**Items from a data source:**
______
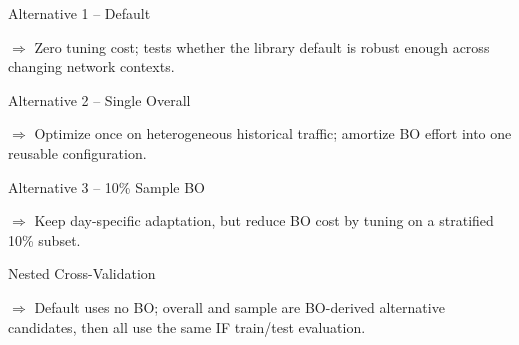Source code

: \begin{frame}{Alternative 1 -- Default}
    \scriptsize

    \vspace{1.4em}
    

    \vfill
    \centering
    {\color{structure.fg}\small
        \(\Longrightarrow\) Zero tuning cost; tests whether the library default is robust enough across changing network contexts.}
\end{frame}

\begin{frame}{Alternative 2 -- Single Overall}
    \scriptsize

    \vspace{1.4em}
    

    \vfill
    \centering
    {\color{structure.fg}\small
        \(\Longrightarrow\) Optimize once on heterogeneous historical traffic; amortize BO effort into one reusable configuration.}
\end{frame}

\begin{frame}{Alternative 3 -- 10\% Sample BO}
    \scriptsize

    \vspace{1.4em}
    

    \vfill
    \centering
    {\color{structure.fg}\small
        \(\Longrightarrow\) Keep day-specific adaptation, but reduce BO cost by tuning on a stratified 10\% subset.}
\end{frame}

\begin{frame}{Nested Cross-Validation}
    \scriptsize
    \centering
    

    \vspace{0.6em}
    \centering
    \begin{minipage}[c][1.15cm][c]{0.92\linewidth}
        \centering
        {\color{structure.fg}\small
            \(\Longrightarrow\) Default uses no BO; overall and sample are BO-derived alternative candidates, then all use the same IF train/test evaluation.}
    \end{minipage}
\end{frame}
______
**PROBLEM DESCRIPTION:**
Copy out every entry above word for word; omit the images.

**EXERCISE RESULT:**
Source code

: \begin{frame}{Alternative 1 -- Default}
    \scriptsize

    \vspace{1.4em}
    

    \vfill
    \centering
    {\color{structure.fg}\small
        \(\Longrightarrow\) Zero tuning cost; tests whether the library default is robust enough across changing network contexts.}
\end{frame}

\begin{frame}{Alternative 2 -- Single Overall}
    \scriptsize

    \vspace{1.4em}
    

    \vfill
    \centering
    {\color{structure.fg}\small
        \(\Longrightarrow\) Optimize once on heterogeneous historical traffic; amortize BO effort into one reusable configuration.}
\end{frame}

\begin{frame}{Alternative 3 -- 10\% Sample BO}
    \scriptsize

    \vspace{1.4em}
    

    \vfill
    \centering
    {\color{structure.fg}\small
        \(\Longrightarrow\) Keep day-specific adaptation, but reduce BO cost by tuning on a stratified 10\% subset.}
\end{frame}

\begin{frame}{Nested Cross-Validation}
    \scriptsize
    \centering
    

    \vspace{0.6em}
    \centering
    \begin{minipage}[c][1.15cm][c]{0.92\linewidth}
        \centering
        {\color{structure.fg}\small
            \(\Longrightarrow\) Default uses no BO; overall and sample are BO-derived alternative candidates, then all use the same IF train/test evaluation.}
    \end{minipage}
\end{frame}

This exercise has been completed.